Task to complete: Pictures stay out; everything else in the records is to be copied exactly.
::::::::::
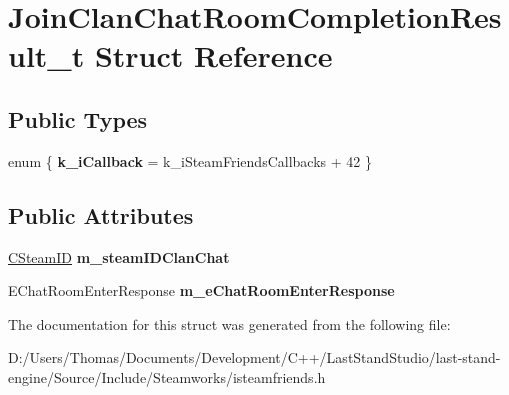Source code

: \hypertarget{structJoinClanChatRoomCompletionResult__t}{}\section{Join\+Clan\+Chat\+Room\+Completion\+Result\+\_\+t Struct Reference}
\label{structJoinClanChatRoomCompletionResult__t}
\subsection*{Public Types}
\begin{DoxyCompactItemize}
\item 
\hypertarget{structJoinClanChatRoomCompletionResult__t_a22c4a1804147eb416feec2c0e3fb1585}{}enum \{ {\bfseries k\+\_\+i\+Callback} = k\+\_\+i\+Steam\+Friends\+Callbacks + 42
 \}\label{structJoinClanChatRoomCompletionResult__t_a22c4a1804147eb416feec2c0e3fb1585}

\end{DoxyCompactItemize}
\subsection*{Public Attributes}
\begin{DoxyCompactItemize}
\item 
\hypertarget{structJoinClanChatRoomCompletionResult__t_acba80a75a04476acdb57ce036e3941a9}{}\hyperlink{classCSteamID}{C\+Steam\+I\+D} {\bfseries m\+\_\+steam\+I\+D\+Clan\+Chat}\label{structJoinClanChatRoomCompletionResult__t_acba80a75a04476acdb57ce036e3941a9}

\item 
\hypertarget{structJoinClanChatRoomCompletionResult__t_adbca976ba4faeefc1a2cd6227dc443d7}{}E\+Chat\+Room\+Enter\+Response {\bfseries m\+\_\+e\+Chat\+Room\+Enter\+Response}\label{structJoinClanChatRoomCompletionResult__t_adbca976ba4faeefc1a2cd6227dc443d7}

\end{DoxyCompactItemize}


The documentation for this struct was generated from the following file\+:\begin{DoxyCompactItemize}
\item 
D\+:/\+Users/\+Thomas/\+Documents/\+Development/\+C++/\+Last\+Stand\+Studio/last-\/stand-\/engine/\+Source/\+Include/\+Steamworks/isteamfriends.\+h\end{DoxyCompactItemize}
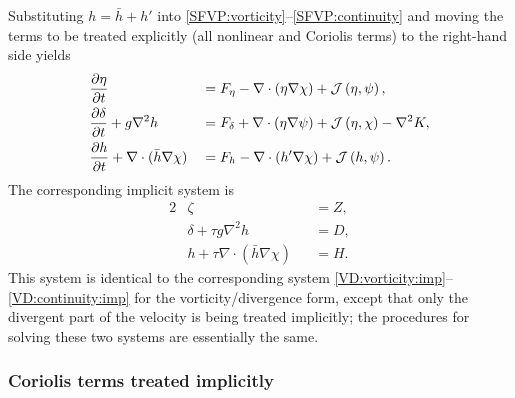 \documentclass[12pt]{article}
\newcommand{\href}{\bar{h}}
\newcommand{\del}{\nabla}
\newcommand{\jacobian}[2]{\mathcal{J}\left(#1,#2\right)}
\begin{document}
Substituting $h=\href+h'$ into \eqref{SFVP:vorticity}--\eqref{SFVP:continuity}
and moving the terms to be treated explicitly (all nonlinear and Coriolis
terms) to the right-hand side yields
\begin{alignat}{2}
   &\frac{\partial \eta}{\partial t} &&=
      \Feta - \del\cdot(\eta\del\chi) + \jacobian{\eta}{\psi},
\label{SFVP:vorticity:split}
\\
   &\frac{\partial \delta}{\partial t} + g\del^2 h &&= 
      \Fdelta + \del\cdot(\eta\del\psi) + \jacobian{\eta}{\chi} - \del^2 K,
\label{SFVP:divergence:split}
\\
  &\frac{\partial h}{\partial t} + \del\cdot(\href\del\chi)
    &&= \Fmass - \del\cdot(h'\del\chi) + \jacobian{h}{\psi} .
\label{SFVP:continuity:split}
\end{alignat}
The corresponding implicit system is
\begin{alignat}{2}
   &\zeta &&= Z ,
\label{SFVP:vorticity:imp}
\\
   &\delta + \tau g\del^2 h &&= D ,
\label{SFVP:divergence:imp}
\\
  &h + \tau\del\cdot(\href\del\chi) &&= H .
\label{SFVP:continuity:imp}
\end{alignat}
This system is identical to the corresponding system
\eqref{VD:vorticity:imp}--\eqref{VD:continuity:imp} for the
vorticity/divergence form, except that only the divergent part of the 
velocity is being treated implicitly; the procedures for solving these
two systems are essentially the same. 

\pagebreak[2]
\subsubsection{Coriolis terms treated implicitly}
\end{document}
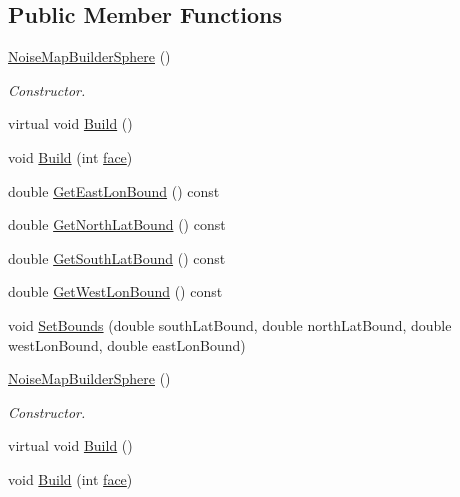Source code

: \subsection*{Public Member Functions}
\begin{DoxyCompactItemize}
\item 
\hyperlink{classnoise_1_1utils_1_1_noise_map_builder_sphere_ad18bcd94de3b6e9a68c40fbfb0349dfe}{Noise\+Map\+Builder\+Sphere} ()
\begin{DoxyCompactList}\small\item\em Constructor. \end{DoxyCompactList}\item 
virtual void \hyperlink{classnoise_1_1utils_1_1_noise_map_builder_sphere_a39ac9c3dba8db40b6d5d34c2ec54704b}{Build} ()
\item 
void \hyperlink{classnoise_1_1utils_1_1_noise_map_builder_sphere_afe9540eaca869ad246945aa378b7aa5d}{Build} (int \hyperlink{_planet_8cpp_ae1161f79bdbe47164b23549af2139d25}{face})
\item 
double \hyperlink{classnoise_1_1utils_1_1_noise_map_builder_sphere_a147b825ed70509ae4915cf58dcbc5849}{Get\+East\+Lon\+Bound} () const 
\item 
double \hyperlink{classnoise_1_1utils_1_1_noise_map_builder_sphere_a3a57e009f39f48a464ea0edc2beb4241}{Get\+North\+Lat\+Bound} () const 
\item 
double \hyperlink{classnoise_1_1utils_1_1_noise_map_builder_sphere_a8a4c78a1a4d6b659e721fabdf3f5f47f}{Get\+South\+Lat\+Bound} () const 
\item 
double \hyperlink{classnoise_1_1utils_1_1_noise_map_builder_sphere_aef51b39b7fbd0a010e17e47bff877ae1}{Get\+West\+Lon\+Bound} () const 
\item 
void \hyperlink{classnoise_1_1utils_1_1_noise_map_builder_sphere_ad2f19622ba12bc8ee715b2d070bfaf09}{Set\+Bounds} (double south\+Lat\+Bound, double north\+Lat\+Bound, double west\+Lon\+Bound, double east\+Lon\+Bound)
\item 
\hyperlink{classnoise_1_1utils_1_1_noise_map_builder_sphere_af11f66fdc2c0c68624bc18108548ada7}{Noise\+Map\+Builder\+Sphere} ()
\begin{DoxyCompactList}\small\item\em Constructor. \end{DoxyCompactList}\item 
virtual void \hyperlink{classnoise_1_1utils_1_1_noise_map_builder_sphere_a3596d6c68110cfaa10b6624a5670db70}{Build} ()
\item 
void \hyperlink{classnoise_1_1utils_1_1_noise_map_builder_sphere_a5de6eff940f65bcca84683058641f0fd}{Build} (int \hyperlink{_planet_8cpp_ae1161f79bdbe47164b23549af2139d25}{face})

\end{DoxyCompactItemize}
::::::::::
Result for this task:
Source code

: \hypertarget{structJoinClanChatRoomCompletionResult__t}{}\section{Join\+Clan\+Chat\+Room\+Completion\+Result\+\_\+t Struct Reference}
\label{structJoinClanChatRoomCompletionResult__t}
\subsection*{Public Types}
\begin{DoxyCompactItemize}
\item 
\hypertarget{structJoinClanChatRoomCompletionResult__t_a22c4a1804147eb416feec2c0e3fb1585}{}enum \{ {\bfseries k\+\_\+i\+Callback} = k\+\_\+i\+Steam\+Friends\+Callbacks + 42
 \}\label{structJoinClanChatRoomCompletionResult__t_a22c4a1804147eb416feec2c0e3fb1585}

\end{DoxyCompactItemize}
\subsection*{Public Attributes}
\begin{DoxyCompactItemize}
\item 
\hypertarget{structJoinClanChatRoomCompletionResult__t_acba80a75a04476acdb57ce036e3941a9}{}\hyperlink{classCSteamID}{C\+Steam\+I\+D} {\bfseries m\+\_\+steam\+I\+D\+Clan\+Chat}\label{structJoinClanChatRoomCompletionResult__t_acba80a75a04476acdb57ce036e3941a9}

\item 
\hypertarget{structJoinClanChatRoomCompletionResult__t_adbca976ba4faeefc1a2cd6227dc443d7}{}E\+Chat\+Room\+Enter\+Response {\bfseries m\+\_\+e\+Chat\+Room\+Enter\+Response}\label{structJoinClanChatRoomCompletionResult__t_adbca976ba4faeefc1a2cd6227dc443d7}

\end{DoxyCompactItemize}


The documentation for this struct was generated from the following file\+:\begin{DoxyCompactItemize}
\item 
D\+:/\+Users/\+Thomas/\+Documents/\+Development/\+C++/\+Last\+Stand\+Studio/last-\/stand-\/engine/\+Source/\+Include/\+Steamworks/isteamfriends.\+h\end{DoxyCompactItemize}
 \documentclass[12pt]{article}
\newcommand{\href}{\bar{h}}
\newcommand{\del}{\nabla}
\newcommand{\jacobian}[2]{\mathcal{J}\left(#1,#2\right)}
\begin{document}
Substituting $h=\href+h'$ into \eqref{SFVP:vorticity}--\eqref{SFVP:continuity}
and moving the terms to be treated explicitly (all nonlinear and Coriolis
terms) to the right-hand side yields
\begin{alignat}{2}
   &\frac{\partial \eta}{\partial t} &&=
      \Feta - \del\cdot(\eta\del\chi) + \jacobian{\eta}{\psi},
\label{SFVP:vorticity:split}
\\
   &\frac{\partial \delta}{\partial t} + g\del^2 h &&= 
      \Fdelta + \del\cdot(\eta\del\psi) + \jacobian{\eta}{\chi} - \del^2 K,
\label{SFVP:divergence:split}
\\
  &\frac{\partial h}{\partial t} + \del\cdot(\href\del\chi)
    &&= \Fmass - \del\cdot(h'\del\chi) + \jacobian{h}{\psi} .
\label{SFVP:continuity:split}
\end{alignat}
The corresponding implicit system is
\begin{alignat}{2}
   &\zeta &&= Z ,
\label{SFVP:vorticity:imp}
\\
   &\delta + \tau g\del^2 h &&= D ,
\label{SFVP:divergence:imp}
\\
  &h + \tau\del\cdot(\href\del\chi) &&= H .
\label{SFVP:continuity:imp}
\end{alignat}
This system is identical to the corresponding system
\eqref{VD:vorticity:imp}--\eqref{VD:continuity:imp} for the
vorticity/divergence form, except that only the divergent part of the 
velocity is being treated implicitly; the procedures for solving these
two systems are essentially the same. 

\pagebreak[2]
\subsubsection{Coriolis terms treated implicitly}
\end{document}
Source code

: \subsection*{Public Member Functions}
\begin{DoxyCompactItemize}
\item 
\hyperlink{classnoise_1_1utils_1_1_noise_map_builder_sphere_ad18bcd94de3b6e9a68c40fbfb0349dfe}{Noise\+Map\+Builder\+Sphere} ()
\begin{DoxyCompactList}\small\item\em Constructor. \end{DoxyCompactList}\item 
virtual void \hyperlink{classnoise_1_1utils_1_1_noise_map_builder_sphere_a39ac9c3dba8db40b6d5d34c2ec54704b}{Build} ()
\item 
void \hyperlink{classnoise_1_1utils_1_1_noise_map_builder_sphere_afe9540eaca869ad246945aa378b7aa5d}{Build} (int \hyperlink{_planet_8cpp_ae1161f79bdbe47164b23549af2139d25}{face})
\item 
double \hyperlink{classnoise_1_1utils_1_1_noise_map_builder_sphere_a147b825ed70509ae4915cf58dcbc5849}{Get\+East\+Lon\+Bound} () const 
\item 
double \hyperlink{classnoise_1_1utils_1_1_noise_map_builder_sphere_a3a57e009f39f48a464ea0edc2beb4241}{Get\+North\+Lat\+Bound} () const 
\item 
double \hyperlink{classnoise_1_1utils_1_1_noise_map_builder_sphere_a8a4c78a1a4d6b659e721fabdf3f5f47f}{Get\+South\+Lat\+Bound} () const 
\item 
double \hyperlink{classnoise_1_1utils_1_1_noise_map_builder_sphere_aef51b39b7fbd0a010e17e47bff877ae1}{Get\+West\+Lon\+Bound} () const 
\item 
void \hyperlink{classnoise_1_1utils_1_1_noise_map_builder_sphere_ad2f19622ba12bc8ee715b2d070bfaf09}{Set\+Bounds} (double south\+Lat\+Bound, double north\+Lat\+Bound, double west\+Lon\+Bound, double east\+Lon\+Bound)
\item 
\hyperlink{classnoise_1_1utils_1_1_noise_map_builder_sphere_af11f66fdc2c0c68624bc18108548ada7}{Noise\+Map\+Builder\+Sphere} ()
\begin{DoxyCompactList}\small\item\em Constructor. \end{DoxyCompactList}\item 
virtual void \hyperlink{classnoise_1_1utils_1_1_noise_map_builder_sphere_a3596d6c68110cfaa10b6624a5670db70}{Build} ()
\item 
void \hyperlink{classnoise_1_1utils_1_1_noise_map_builder_sphere_a5de6eff940f65bcca84683058641f0fd}{Build} (int \hyperlink{_planet_8cpp_ae1161f79bdbe47164b23549af2139d25}{face})

\end{DoxyCompactItemize}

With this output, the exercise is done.